IMPORTANT NOTICE

As part of our Equifax security policy, Equifax MFT PGP keys expire every two years to ensure the protection of confidential data. The current set of MFT Public PGP keys will expire on Sunday, 04/14/2024, 11:59 PM ET (PGP Key IDs provided below).

Links to the new keys and details on 2024 key rotation schedule provided below.

PGP File Encryption

PGP combines some of the best features of modern cryptography, including compression, digital signatures and public key encryption.

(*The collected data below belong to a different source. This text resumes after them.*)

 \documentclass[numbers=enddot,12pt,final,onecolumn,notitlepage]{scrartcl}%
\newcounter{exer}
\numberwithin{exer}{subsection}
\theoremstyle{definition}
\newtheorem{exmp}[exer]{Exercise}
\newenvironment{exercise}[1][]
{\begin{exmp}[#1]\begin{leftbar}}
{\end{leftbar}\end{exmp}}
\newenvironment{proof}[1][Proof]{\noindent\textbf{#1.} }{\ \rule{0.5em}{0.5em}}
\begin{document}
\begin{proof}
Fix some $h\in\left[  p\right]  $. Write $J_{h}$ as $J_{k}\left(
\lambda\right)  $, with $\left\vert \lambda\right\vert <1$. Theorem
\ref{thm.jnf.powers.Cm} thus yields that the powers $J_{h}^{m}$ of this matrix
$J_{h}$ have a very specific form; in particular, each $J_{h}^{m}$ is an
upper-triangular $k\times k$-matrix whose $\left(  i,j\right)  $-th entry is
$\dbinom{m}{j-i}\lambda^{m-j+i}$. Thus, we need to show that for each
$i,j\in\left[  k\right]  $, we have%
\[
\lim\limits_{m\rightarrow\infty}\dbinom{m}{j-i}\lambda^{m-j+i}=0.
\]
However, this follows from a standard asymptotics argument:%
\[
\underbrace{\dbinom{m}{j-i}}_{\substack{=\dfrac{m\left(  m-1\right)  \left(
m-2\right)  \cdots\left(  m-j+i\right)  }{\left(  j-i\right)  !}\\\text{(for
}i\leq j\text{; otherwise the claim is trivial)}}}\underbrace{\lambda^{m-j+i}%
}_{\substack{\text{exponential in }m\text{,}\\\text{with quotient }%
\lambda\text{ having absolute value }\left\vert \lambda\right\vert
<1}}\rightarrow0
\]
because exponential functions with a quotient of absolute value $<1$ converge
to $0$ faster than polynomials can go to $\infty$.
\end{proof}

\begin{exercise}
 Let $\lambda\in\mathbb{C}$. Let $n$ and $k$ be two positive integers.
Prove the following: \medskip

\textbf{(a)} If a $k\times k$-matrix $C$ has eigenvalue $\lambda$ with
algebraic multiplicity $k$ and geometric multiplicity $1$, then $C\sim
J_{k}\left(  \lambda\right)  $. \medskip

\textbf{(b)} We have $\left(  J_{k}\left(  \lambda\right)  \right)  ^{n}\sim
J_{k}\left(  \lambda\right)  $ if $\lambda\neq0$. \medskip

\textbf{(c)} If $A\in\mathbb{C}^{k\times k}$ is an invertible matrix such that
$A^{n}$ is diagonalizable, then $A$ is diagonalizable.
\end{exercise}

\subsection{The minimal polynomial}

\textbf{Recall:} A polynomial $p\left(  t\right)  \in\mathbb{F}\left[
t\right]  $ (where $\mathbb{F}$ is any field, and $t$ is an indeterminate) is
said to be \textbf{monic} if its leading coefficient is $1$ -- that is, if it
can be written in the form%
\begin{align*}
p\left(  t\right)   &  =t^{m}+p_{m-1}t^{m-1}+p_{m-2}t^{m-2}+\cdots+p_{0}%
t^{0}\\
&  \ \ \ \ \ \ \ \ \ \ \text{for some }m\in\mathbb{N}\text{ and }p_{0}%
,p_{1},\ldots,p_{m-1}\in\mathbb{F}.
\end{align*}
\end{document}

Although Equifax Data Gateway Services (DGS) only utilizes encrypted protocols for its batch file transfers (Connect Direct, HTTPS, SFTP), PGP encrypting your data files prior to transfer adds an additional layer of data protection.

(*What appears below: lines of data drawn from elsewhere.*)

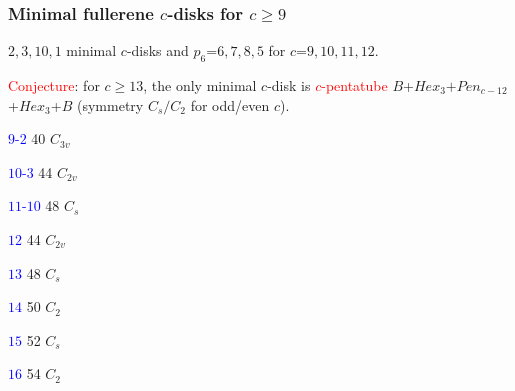 \documentclass{beamer}
\begin{document}
\begin{frame}\frametitle{Minimal fullerene $c$-disks for
$c\ge 9$} 
\vspace{-2mm}
$2,3,10,1$ minimal $c$-disks 
and 
$p_6$=$6,7,8,5$ for $c$=$9,10,11,12$.

\textcolor{red}{Conjecture}: for $c\ge 13$, the only
minimal $c$-disk  is \textcolor{red}{$c$-pentatube} 
$B$+$Hex_3$$+$$Pen_{c-12}$+$Hex_3$+$B$ (symmetry $C_s/C_2$ for odd/even 
$c$).
\vspace{-2mm}
\begin{center}
\begin{minipage}[b]{17mm}\centering
{}\par
\textcolor{blue}{$9$-$2$} 40 $C_{3v}$
\end{minipage}
\begin{minipage}[b]{17mm}
\centering
{}\par
\textcolor{blue}{$10$-$3$} 44 $C_{2v}$
\end{minipage}
\begin{minipage}[b]{17mm}
\centering
{}\par
\textcolor{blue}{$11$-$10$} 48 $C_{s}$
\end{minipage}
\begin{minipage}[b]{27mm}
\centering
{}\par
\textcolor{blue}{$12$} 44 $C_{2v}$
\end{minipage}
\end{center}
\vspace{-2mm}

\begin{center} 
\begin{minipage}[b]{26mm}
\centering
{}\par
\textcolor{blue}{$13$} 48 $C_{s}$
\end{minipage}
\begin{minipage}[b]{26mm}
\centering
{}\par
\textcolor{blue}{$14$} 50 $C_{2}$
\end{minipage}
\begin{minipage}[b]{26mm}
\centering
{}\par
\textcolor{blue}{$15$} 52 $C_{s}$
\end{minipage}
\begin{minipage}[b]{26mm}
\centering
{}\par
\textcolor{blue}{$16$} 54 $C_{2}$
\end{minipage}   
\end{center}     
\end{frame}
\end{document}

Files Batch File Transfers via Equifax DGS

Equifax security mandates that all batch file transfers with external clients/vendors must be PGP encrypted with a PGP key that meets the below requirements.

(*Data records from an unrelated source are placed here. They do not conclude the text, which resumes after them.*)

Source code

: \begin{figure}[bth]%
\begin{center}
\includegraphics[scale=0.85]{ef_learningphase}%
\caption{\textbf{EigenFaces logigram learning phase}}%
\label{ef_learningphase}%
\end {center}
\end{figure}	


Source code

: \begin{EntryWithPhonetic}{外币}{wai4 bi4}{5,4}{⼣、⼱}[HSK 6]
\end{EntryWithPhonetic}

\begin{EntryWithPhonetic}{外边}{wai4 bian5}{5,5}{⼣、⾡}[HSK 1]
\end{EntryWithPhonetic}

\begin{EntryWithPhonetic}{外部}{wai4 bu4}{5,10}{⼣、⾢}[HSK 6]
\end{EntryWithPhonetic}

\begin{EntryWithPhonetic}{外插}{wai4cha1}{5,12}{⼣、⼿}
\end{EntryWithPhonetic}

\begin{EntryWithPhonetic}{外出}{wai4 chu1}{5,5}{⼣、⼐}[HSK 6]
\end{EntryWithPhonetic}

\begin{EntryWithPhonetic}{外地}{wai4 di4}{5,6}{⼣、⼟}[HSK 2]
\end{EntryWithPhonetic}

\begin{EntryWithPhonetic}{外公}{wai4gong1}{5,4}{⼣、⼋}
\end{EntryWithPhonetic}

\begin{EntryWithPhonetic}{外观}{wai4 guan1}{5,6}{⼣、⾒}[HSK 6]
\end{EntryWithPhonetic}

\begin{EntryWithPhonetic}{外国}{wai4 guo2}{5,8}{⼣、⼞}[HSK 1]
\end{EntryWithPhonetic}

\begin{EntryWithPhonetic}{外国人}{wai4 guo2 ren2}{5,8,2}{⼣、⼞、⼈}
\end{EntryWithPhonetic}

  1. REQUIRED - PGP key length is 2048+ bits.
  2. REQUIRED - PGP key is created in RSA format.
  3. REQUIRED - Public PGP key block contains both primary and sub keys.
  4. REQUIRED - PGP key contains an expiration date no later than 2 years after create date.
  5. REQUIRED - Features list includes MDC
  6. REQUIRED - Cipher list includes AES256
  7. PREFERRED - AEAD feature is removed

Asymmetric PGP Encryption

Equifax requires all PGP operations to utilize asymmetric encryption.  This method of encryption requires a public/private PGP key pair.  

  • Public key is used to encrypt data files.
  • Private key is used to decrypt data files.  

PGP Encryption Process (High Level)

The following high level steps are necessary to use PGP to encrypt files before sending to Equifax:

  1. Obtain and install PGP software (see https://www.openpgp.org or https://www.gnupg.org for more information on compatible software products)
    1. The below tutorials provide step by step guidance on how clients can implement Equifax PGP standards using OpenPGP.
      1. Equifax DGS PGP Tutorial- Command Line - Walkthrough uses command line as the interface for OpenPGP.
      2. Equifax DGS PGP Tutorial- Kleopatra - Walkthrough uses Kleopatra, a user friendly interface for OpenPGP.
    2. IMPORTANT NOTE: Equifax does not recommend any specific File Encryption Software. We do suggest, however, that its Trading Partners that are unfamiliar with PGP encryption choose a software package that has its own help desk that provides support for any technical issues.
  2. Download the Equifax DGS public keys from the links provided below.
  3. Import each public key into your key ring and configure as follows:
    1. Encrypting files sent to Equifax DGS using AES 256 encryption cipher algorithm.
    2. Certify as the signing key for encrypted files received from Equifax DGS.

General Guidelines

  1. Compression is built into the encryption, so it is not necessary to zip your data files before or after encryption.
  2. Issued keys will expire every 2 years.

Download Public Key (New Version, 2048 bit)

4096_bit_EFX_MFT_UAT_Public_PGP_0xB9F317AF_Exp_04202026 - Expires Monday, 4/20/2026, 11:59 PM ET
4096_bit_EFX_MFT_PRD_Public_PGP_0xF48B2A8C_Exp_04202026 - Expires Monday, 4/20/2026, 11:59 PM ET

Equifax MFT PGP Rotation Schedule - 2024

  • 02/01/2024 – 4/14/2024, 11:59 PM ET
    • Equifax MFT will activate the new PGP keys by 01/26/2024, 9:00 AM ET.
      • Clients/Vendors will be able to PGP encrypt inbound files sent to Equifax MFT with the current or new PGP keys.
      • Equifax MFT will continue to sign outbound PGP encrypted files sent to clients/vendors with the current PGP keys.
    • Equifax suggests its partners use this time for implementation and testing.
    • Clients can coordinate testing with the new PGP key by emailing mft_pgp_support@equifax.com.
  • 04/15/2024, 12:00 - 2:00 AM ET
    • The current PGP will expire on 4/15/2024 12:00 AM, and no longer be usable.
      • Clients/Vendors must PGP encrypt inbound files sent to Equifax MFT with the new PGP keys, no exceptions.
      • Equifax MFT will sign outbound PGP encrypted files sent to clients/vendors with the new PGP keys, no exceptions.
    • Equifax suggests its partners make all necessary changes to their PGP encryption/decryption process beforehand to ensure no negative impact to any live file transfers.